Mack’s distribution-free chain ladder reserving model belongs to the most popular approaches in non-life insurance mathematics. While proposed to determine the first two moments of the reserve, it does not allow to identify the whole distribution of the reserve. For this purpose, Mack’s model is usually equipped with a tailor-made bootstrap procedure, which combines a residual-based non-parametric resampling step together with a parametric bootstrap. Although it is widely used in applications to estimate the reserve risk, no theoretical bootstrap consistency results exist that justify this approach.
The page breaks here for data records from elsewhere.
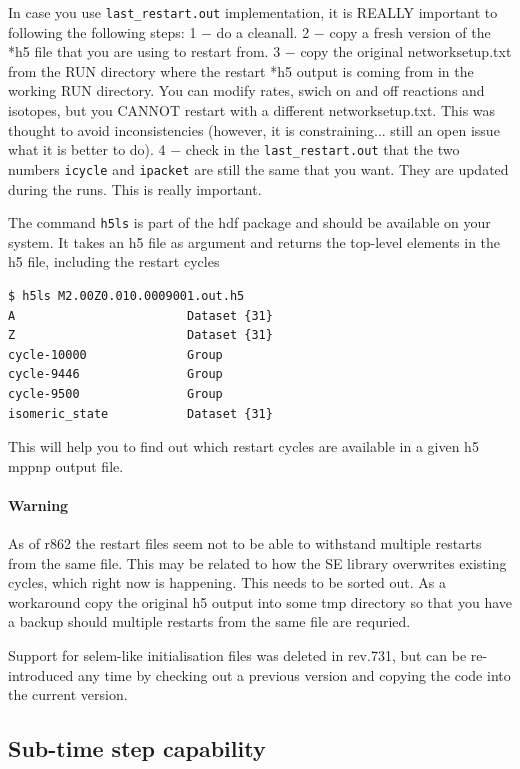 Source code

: In case you use \texttt{last\_restart.out} implementation, it is REALLY 
important to following the following steps: 1 $-$ do a cleanall. 
2 $-$ copy a fresh version of the *h5 file that you are using 
to restart from. 3 $-$ copy the original networksetup.txt 
from the RUN directory where the restart *h5 output is coming from in
the working RUN directory.  You can modify rates, swich on and off 
reactions and isotopes, but you CANNOT restart with a different 
networksetup.txt.  This was thought to avoid inconsistencies
(however, it is constraining... still an open issue what it is better to do).
4 $-$ check in the \texttt{last\_restart.out} that
the two numbers \texttt{icycle} and \texttt{ipacket} are still the same that
you want. They are updated during the runs.
This is really important.

The command \texttt{h5ls} is part of the hdf package and should be available on your system. It takes an h5 file as argument and returns the top-level elements in the h5 file, including the restart cycles
\begin{verbatim}
$ h5ls M2.00Z0.010.0009001.out.h5 
A                        Dataset {31}
Z                        Dataset {31}
cycle-10000              Group
cycle-9446               Group
cycle-9500               Group
isomeric_state           Dataset {31}

\end{verbatim}
This will help you to find out which restart cycles are available in a given h5 mppnp output file.

\paragraph{Warning} As of r862 the restart files seem not to be able to withstand multiple restarts from the same file. This may be related to how the SE library overwrites existing cycles, which right now is happening. This needs to be sorted out. As a workaround copy the original h5 output into some tmp directory so that you have a backup should multiple restarts from the same file are requried. 


Support for selem-like initialisation files was deleted in rev.731,
but can be re-introduced any time by checking out a previous version
and copying the code into the current version.
 
\subsection{Sub-time step capability}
In this paper, to fill this gap in the literature, we adopt the theoretical framework proposed by Steinmetz and Jentsch (2022, Insurance: Mathematics and Economics) to derive asymptotic theory in Mack’s model. By splitting the reserve into two additive parts corresponding to process and estimation uncertainty, it enables - for the first time - a rigorous investigation also of the validity of the Mack bootstrap. We prove that the (conditional) bootstrap distribution of the asymptotically dominating process uncertainty part is correctly mimicked if the parametric family of distributions of the individual development factors is correctly specified in Mack’s bootstrap proposal. Otherwise, this will be generally not the case. In contrast, the corresponding (conditional) bootstrap distribution of the estimation uncertainty part is generally not correctly captured. To tackle this, we propose an alternative Mack-type bootstrap, which is designed to capture also the distribution of the estimation uncertainty part.
We illustrate our findings in simulations and show that the newly proposed Mack-type bootstrap performs superior to the original Mack bootstrap in finite samples.